WHAT THE EXERCISE ASKS:
Beginning with the first line of the entries below, quote each line until you reach and include the line with "- [Solutions and".

SUPPLIED MATERIAL:
::::

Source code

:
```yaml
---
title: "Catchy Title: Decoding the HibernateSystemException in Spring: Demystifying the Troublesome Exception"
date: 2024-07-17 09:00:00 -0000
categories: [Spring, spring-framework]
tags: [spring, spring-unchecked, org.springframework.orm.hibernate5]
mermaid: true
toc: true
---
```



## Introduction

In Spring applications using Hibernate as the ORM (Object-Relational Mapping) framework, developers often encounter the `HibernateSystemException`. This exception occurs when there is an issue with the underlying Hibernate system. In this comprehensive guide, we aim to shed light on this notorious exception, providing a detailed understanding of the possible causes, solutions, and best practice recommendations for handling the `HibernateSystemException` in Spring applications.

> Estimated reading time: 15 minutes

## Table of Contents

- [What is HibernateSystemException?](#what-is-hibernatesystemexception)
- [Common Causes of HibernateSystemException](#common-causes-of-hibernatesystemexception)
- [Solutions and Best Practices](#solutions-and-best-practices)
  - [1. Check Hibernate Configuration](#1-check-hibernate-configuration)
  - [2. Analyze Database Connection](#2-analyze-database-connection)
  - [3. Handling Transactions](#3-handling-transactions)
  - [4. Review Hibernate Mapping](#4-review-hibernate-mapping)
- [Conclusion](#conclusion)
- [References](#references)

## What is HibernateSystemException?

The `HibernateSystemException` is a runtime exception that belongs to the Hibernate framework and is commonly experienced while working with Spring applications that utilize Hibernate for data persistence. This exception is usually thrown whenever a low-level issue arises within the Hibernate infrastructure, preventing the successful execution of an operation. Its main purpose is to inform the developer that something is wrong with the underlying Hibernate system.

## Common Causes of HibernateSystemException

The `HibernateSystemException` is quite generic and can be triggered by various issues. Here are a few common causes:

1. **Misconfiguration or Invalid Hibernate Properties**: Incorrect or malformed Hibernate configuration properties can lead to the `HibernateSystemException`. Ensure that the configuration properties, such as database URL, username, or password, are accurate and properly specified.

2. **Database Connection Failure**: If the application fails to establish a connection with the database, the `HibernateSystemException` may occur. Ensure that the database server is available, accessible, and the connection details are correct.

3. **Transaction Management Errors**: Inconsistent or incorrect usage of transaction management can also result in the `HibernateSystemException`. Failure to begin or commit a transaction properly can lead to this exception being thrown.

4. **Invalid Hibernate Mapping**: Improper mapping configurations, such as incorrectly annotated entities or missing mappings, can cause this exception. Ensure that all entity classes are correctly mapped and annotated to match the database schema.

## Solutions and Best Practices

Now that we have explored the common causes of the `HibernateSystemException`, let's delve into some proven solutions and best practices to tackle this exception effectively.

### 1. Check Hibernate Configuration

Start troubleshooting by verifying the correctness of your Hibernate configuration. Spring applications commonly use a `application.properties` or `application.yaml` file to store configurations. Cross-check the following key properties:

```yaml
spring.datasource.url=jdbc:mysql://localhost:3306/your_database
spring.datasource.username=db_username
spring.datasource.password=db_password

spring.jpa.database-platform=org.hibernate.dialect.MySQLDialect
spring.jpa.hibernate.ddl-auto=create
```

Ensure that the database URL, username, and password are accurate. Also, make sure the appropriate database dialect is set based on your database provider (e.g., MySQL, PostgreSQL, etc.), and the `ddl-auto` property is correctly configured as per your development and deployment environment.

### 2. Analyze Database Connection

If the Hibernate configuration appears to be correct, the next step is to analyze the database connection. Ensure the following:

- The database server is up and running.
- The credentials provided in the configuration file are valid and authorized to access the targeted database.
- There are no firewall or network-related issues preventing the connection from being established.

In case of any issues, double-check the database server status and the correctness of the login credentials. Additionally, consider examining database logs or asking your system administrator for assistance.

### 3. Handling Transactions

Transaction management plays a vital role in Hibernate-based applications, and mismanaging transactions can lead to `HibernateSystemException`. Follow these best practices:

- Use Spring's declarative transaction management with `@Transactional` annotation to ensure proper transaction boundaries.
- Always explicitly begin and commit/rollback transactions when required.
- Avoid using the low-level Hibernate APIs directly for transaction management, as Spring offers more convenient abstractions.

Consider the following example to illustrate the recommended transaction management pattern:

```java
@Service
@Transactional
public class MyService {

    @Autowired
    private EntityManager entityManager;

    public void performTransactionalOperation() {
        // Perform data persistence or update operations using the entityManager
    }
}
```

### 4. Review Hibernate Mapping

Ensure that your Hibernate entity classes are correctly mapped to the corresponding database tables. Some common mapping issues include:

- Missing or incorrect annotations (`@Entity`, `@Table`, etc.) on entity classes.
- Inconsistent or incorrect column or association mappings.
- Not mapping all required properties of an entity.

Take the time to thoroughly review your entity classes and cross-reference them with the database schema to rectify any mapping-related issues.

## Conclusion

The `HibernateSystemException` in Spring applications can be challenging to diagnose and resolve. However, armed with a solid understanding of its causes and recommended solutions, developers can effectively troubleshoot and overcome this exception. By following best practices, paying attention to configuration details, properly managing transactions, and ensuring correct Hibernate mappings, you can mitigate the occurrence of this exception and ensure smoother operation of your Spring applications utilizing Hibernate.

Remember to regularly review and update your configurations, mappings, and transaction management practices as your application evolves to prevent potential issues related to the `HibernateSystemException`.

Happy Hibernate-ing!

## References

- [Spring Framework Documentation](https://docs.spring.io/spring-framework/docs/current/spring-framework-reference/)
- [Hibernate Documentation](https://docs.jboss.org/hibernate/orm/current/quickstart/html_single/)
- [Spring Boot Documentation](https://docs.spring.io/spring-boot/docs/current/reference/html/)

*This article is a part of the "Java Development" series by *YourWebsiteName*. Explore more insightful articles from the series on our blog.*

::::

ANSWER TO THE PROBLEM:
Source code

:
```yaml
---
title: "Catchy Title: Decoding the HibernateSystemException in Spring: Demystifying the Troublesome Exception"
date: 2024-07-17 09:00:00 -0000
categories: [Spring, spring-framework]
tags: [spring, spring-unchecked, org.springframework.orm.hibernate5]
mermaid: true
toc: true
---
```



## Introduction

In Spring applications using Hibernate as the ORM (Object-Relational Mapping) framework, developers often encounter the `HibernateSystemException`. This exception occurs when there is an issue with the underlying Hibernate system. In this comprehensive guide, we aim to shed light on this notorious exception, providing a detailed understanding of the possible causes, solutions, and best practice recommendations for handling the `HibernateSystemException` in Spring applications.

> Estimated reading time: 15 minutes

## Table of Contents

- [What is HibernateSystemException?](#what-is-hibernatesystemexception)
- [Common Causes of HibernateSystemException](#common-causes-of-hibernatesystemexception)
- [Solutions and Best Practices](#solutions-and-best-practices)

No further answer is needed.